If a line in the data below contains the word "Failures", copy it out.

(Saved entries)
***

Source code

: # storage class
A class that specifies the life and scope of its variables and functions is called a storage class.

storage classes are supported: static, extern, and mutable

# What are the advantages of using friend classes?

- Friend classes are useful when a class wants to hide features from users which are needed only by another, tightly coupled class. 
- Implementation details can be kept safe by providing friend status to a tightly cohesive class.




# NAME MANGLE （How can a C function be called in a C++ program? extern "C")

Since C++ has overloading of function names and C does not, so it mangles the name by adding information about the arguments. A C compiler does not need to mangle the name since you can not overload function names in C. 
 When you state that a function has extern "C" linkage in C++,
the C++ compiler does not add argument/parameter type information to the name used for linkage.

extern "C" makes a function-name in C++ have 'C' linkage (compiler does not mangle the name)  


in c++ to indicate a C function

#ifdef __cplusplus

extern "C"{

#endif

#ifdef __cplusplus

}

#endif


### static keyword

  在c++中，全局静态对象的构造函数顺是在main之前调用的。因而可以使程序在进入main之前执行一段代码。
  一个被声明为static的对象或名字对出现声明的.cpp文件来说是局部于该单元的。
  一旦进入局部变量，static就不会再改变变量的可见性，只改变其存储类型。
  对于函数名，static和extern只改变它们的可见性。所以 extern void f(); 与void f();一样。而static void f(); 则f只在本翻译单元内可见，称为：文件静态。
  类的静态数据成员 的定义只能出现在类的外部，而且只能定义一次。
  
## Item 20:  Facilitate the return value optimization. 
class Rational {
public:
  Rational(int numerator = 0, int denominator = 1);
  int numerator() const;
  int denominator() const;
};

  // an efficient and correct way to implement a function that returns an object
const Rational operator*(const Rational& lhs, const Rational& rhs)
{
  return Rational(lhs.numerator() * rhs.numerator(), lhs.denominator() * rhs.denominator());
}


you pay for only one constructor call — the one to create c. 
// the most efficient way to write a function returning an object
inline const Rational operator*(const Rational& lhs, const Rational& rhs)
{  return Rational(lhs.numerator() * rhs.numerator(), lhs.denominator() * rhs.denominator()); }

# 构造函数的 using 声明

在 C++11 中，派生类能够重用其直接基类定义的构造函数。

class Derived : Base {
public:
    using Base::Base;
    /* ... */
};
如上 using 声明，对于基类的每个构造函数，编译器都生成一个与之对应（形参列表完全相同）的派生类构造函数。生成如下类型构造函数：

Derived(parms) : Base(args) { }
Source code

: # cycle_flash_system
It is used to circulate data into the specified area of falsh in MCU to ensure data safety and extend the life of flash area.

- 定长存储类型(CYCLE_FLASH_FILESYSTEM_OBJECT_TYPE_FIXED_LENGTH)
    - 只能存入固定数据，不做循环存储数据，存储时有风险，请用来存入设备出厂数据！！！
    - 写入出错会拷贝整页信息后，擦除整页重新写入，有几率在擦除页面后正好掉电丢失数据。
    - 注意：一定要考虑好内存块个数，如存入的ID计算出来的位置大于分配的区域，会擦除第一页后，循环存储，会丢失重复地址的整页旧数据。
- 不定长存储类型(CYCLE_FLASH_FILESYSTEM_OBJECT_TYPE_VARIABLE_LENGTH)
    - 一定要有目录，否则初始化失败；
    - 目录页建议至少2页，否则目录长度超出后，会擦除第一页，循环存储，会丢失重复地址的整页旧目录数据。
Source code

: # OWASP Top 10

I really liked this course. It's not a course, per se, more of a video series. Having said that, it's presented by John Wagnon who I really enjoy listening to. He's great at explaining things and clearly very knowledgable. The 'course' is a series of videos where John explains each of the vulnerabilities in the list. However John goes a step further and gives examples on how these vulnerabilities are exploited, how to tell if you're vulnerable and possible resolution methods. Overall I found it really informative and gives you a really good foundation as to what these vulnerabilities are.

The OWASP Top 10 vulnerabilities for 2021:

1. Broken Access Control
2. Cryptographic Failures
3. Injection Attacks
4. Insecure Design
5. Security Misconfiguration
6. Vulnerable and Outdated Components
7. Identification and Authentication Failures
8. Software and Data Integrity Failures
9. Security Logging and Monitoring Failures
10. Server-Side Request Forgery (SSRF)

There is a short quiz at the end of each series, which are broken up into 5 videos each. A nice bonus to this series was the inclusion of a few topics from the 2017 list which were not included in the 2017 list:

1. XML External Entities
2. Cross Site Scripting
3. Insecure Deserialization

***

• _ANSWER BELOW_
2. Cryptographic Failures
7. Identification and Authentication Failures
8. Software and Data Integrity Failures
9. Security Logging and Monitoring Failures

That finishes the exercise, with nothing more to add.